The service is customizable per service level requirements. Backups can be scheduled to occur automatically every eight hours, with data stored in Amazon S3 or Microsoft Azure and encrypted at rest. Individual files or folders can be downloaded and recovered immediately, without overwriting the original content. An overview screen provides a centralized view into all protection activities and services. Reporting on adherence to service levels and BC is available – as is metadata-based searching for eDiscovery and to prove compliance.

Veeam Backup
Veeam sells BUaaS through a variety of service provider partners, supported by its Cloud Connect for Service Providers and Service Provider Console offerings. This document focuses on Veeam’s SaaS offerings for protecting:
• AWS IaaS, available through the AWS Marketplace exclusively.
• Microsoft Azure IaaS, available through the Microsoft Azure Marketplace exclusively.
• Microsoft 365, available through the AWS and Azure Marketplaces, through Veeam Cloud and Service Providers, and as an on-premises deployment.

The products include important enterprise-grade features including granular search and recovery, encryption, and multi-factor authentication. Enhancements introduced in the summer of 2020 further harden the products for enterprise usage. Notably, the company strengthened the Office 365 product’s ability to backup and recover Microsoft Teams data. For the AWS product, it added replication between availability zones for enhanced DR, changed block tracking for faster backups, and a centralized management console for moving data between on-premises data centers and AWS cloud storage resources. Offering a built-in backup cost estimator is among firm’s differentiators, especially for enterprises trying to navigate using the cloud for backup and recovery for the first time. These services can be purchased standalone or as an add-on by using a Veeam Universal License (which allows customers to translate on-premises licenses to the cloud for workloads being reallocated).

Veritas SaaS Backup
It was added to the vendor’s portfolio in 2019 to specifically address cloud-to-cloud backup and recovery.

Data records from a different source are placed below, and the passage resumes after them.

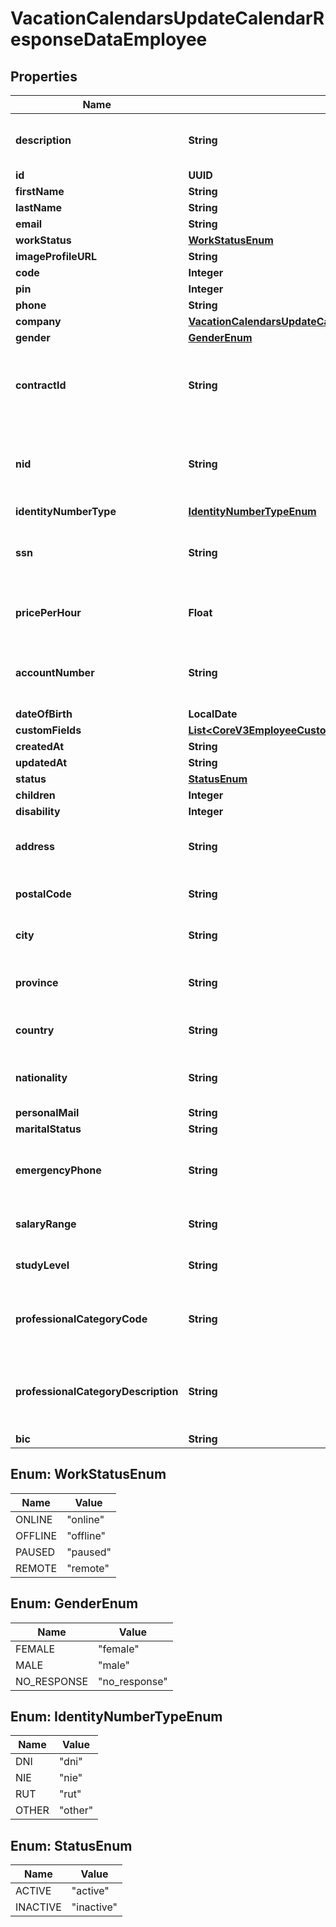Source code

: 

# VacationCalendarsUpdateCalendarResponseDataEmployee


## Properties

| Name | Type | Description | Notes |
|------------ | ------------- | ------------- | -------------|
|**description** | **String** | The description of the employee |  [optional] |
|**id** | **UUID** |  |  [optional] |
|**firstName** | **String** |  |  [optional] |
|**lastName** | **String** |  |  [optional] |
|**email** | **String** |  |  [optional] |
|**workStatus** | [**WorkStatusEnum**](#WorkStatusEnum) |  |  [optional] |
|**imageProfileURL** | **String** |  |  [optional] |
|**code** | **Integer** |  |  [optional] |
|**pin** | **Integer** |  |  [optional] |
|**phone** | **String** |  |  [optional] |
|**company** | [**VacationCalendarsUpdateCalendarResponseDataEmployeeCompany**](VacationCalendarsUpdateCalendarResponseDataEmployeeCompany.md) |  |  [optional] |
|**gender** | [**GenderEnum**](#GenderEnum) |  |  [optional] |
|**contractId** | **String** | The identifier of your internal employee contract |  [optional] |
|**nid** | **String** | The National Identity Document of the employee |  [optional] |
|**identityNumberType** | [**IdentityNumberTypeEnum**](#IdentityNumberTypeEnum) |  |  [optional] |
|**ssn** | **String** | The Social Security Number of the employee |  [optional] |
|**pricePerHour** | **Float** | The Price per hour of the employee |  [optional] |
|**accountNumber** | **String** | The Account Number of the employee |  [optional] |
|**dateOfBirth** | **LocalDate** |  |  [optional] |
|**customFields** | [**List&lt;CoreV3EmployeeCustomFieldsInner&gt;**](CoreV3EmployeeCustomFieldsInner.md) |  |  [optional] |
|**createdAt** | **String** |  |  [optional] |
|**updatedAt** | **String** |  |  [optional] |
|**status** | [**StatusEnum**](#StatusEnum) |  |  [optional] |
|**children** | **Integer** |  |  [optional] |
|**disability** | **Integer** |  |  [optional] |
|**address** | **String** | The Address of the employee |  [optional] |
|**postalCode** | **String** | The postal code of the employee |  [optional] |
|**city** | **String** | The city of the employee |  [optional] |
|**province** | **String** | The province of the employee |  [optional] |
|**country** | **String** | The country of the employee |  [optional] |
|**nationality** | **String** | The nationality of the employee |  [optional] |
|**personalMail** | **String** |  |  [optional] |
|**maritalStatus** | **String** |  |  [optional] |
|**emergencyPhone** | **String** | The emergency phone of the employee |  [optional] |
|**salaryRange** | **String** | The salary range of the employee |  [optional] |
|**studyLevel** | **String** | The study level of the employee |  [optional] |
|**professionalCategoryCode** | **String** | The professional category code of the employee |  [optional] |
|**professionalCategoryDescription** | **String** | The professional category description of the employee |  [optional] |
|**bic** | **String** |  |  [optional] |



## Enum: WorkStatusEnum

| Name | Value |
|---- | -----|
| ONLINE | &quot;online&quot; |
| OFFLINE | &quot;offline&quot; |
| PAUSED | &quot;paused&quot; |
| REMOTE | &quot;remote&quot; |



## Enum: GenderEnum

| Name | Value |
|---- | -----|
| FEMALE | &quot;female&quot; |
| MALE | &quot;male&quot; |
| NO_RESPONSE | &quot;no_response&quot; |



## Enum: IdentityNumberTypeEnum

| Name | Value |
|---- | -----|
| DNI | &quot;dni&quot; |
| NIE | &quot;nie&quot; |
| RUT | &quot;rut&quot; |
| OTHER | &quot;other&quot; |



## Enum: StatusEnum

| Name | Value |
|---- | -----|
| ACTIVE | &quot;active&quot; |
| INACTIVE | &quot;inactive&quot; |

Currently, protection for the following applications is available:
Google Suite (G Suite), including protection for calendars, Gmail emails, Google Docs, Google Drive, Google Sites, tasks, and Team Drive.
Microsoft Dynamics 365, including protection for customer service, field service, project service automation, sales, and marketing data.
Microsoft 365, including protection for Exchange Online, Groups, OneDrive for Business, SharePoint Online, and Teams. Calendars, contacts, emails, and tasks are among the items covered.
Salesforce, including protection for accounts, activities, campaigns, cases, contacts, custom fields, leads, notes, opportunities.

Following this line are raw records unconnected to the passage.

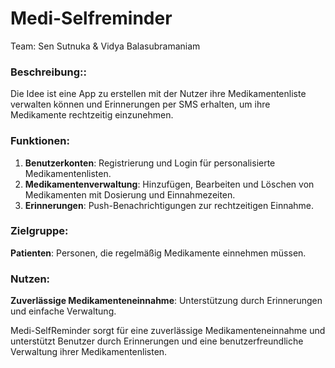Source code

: # Medi-Selfreminder

Team: Sen Sutnuka & Vidya Balasubramaniam

### Beschreibung::

Die Idee ist eine App zu erstellen mit der Nutzer ihre Medikamentenliste verwalten können und Erinnerungen per SMS erhalten, um ihre Medikamente rechtzeitig einzunehmen.

### Funktionen:
1. **Benutzerkonten**:
   Registrierung und Login für personalisierte Medikamentenlisten.
2. **Medikamentenverwaltung**:
   Hinzufügen, Bearbeiten und Löschen von Medikamenten mit Dosierung und Einnahmezeiten.
3. **Erinnerungen**:
   Push-Benachrichtigungen zur rechtzeitigen Einnahme.

### Zielgruppe:
**Patienten**: Personen, die regelmäßig Medikamente einnehmen müssen.

### Nutzen:
**Zuverlässige Medikamenteneinnahme**: Unterstützung durch Erinnerungen und einfache Verwaltung.

Medi-SelfReminder sorgt für eine zuverlässige Medikamenteneinnahme und unterstützt Benutzer durch Erinnerungen und eine benutzerfreundliche Verwaltung ihrer Medikamentenlisten.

Protection and data lifecycle management capabilities include oversight of automated backup jobs (up to 2 per day), job monitoring, and control over data retention policies. Audit logging and email alerts are also included. The product can conduct both full and granular recoveries, and it offers metadata search and file previews as well as multiple recovery options (including direct download, in-place, and shared links to a file). Security capabilities include single-sign on (SSO) and role-based access control (RBAC). Veritas offers added managed services including unlimited retention storage, with customers remaining responsible for backup and recovery activities. It is upfront regarding SLA commitments, and the service credits that customers will receive if SLAs are not met. The offerings can be purchased as standalone services directly from the company, or from a its service provider or reseller partner.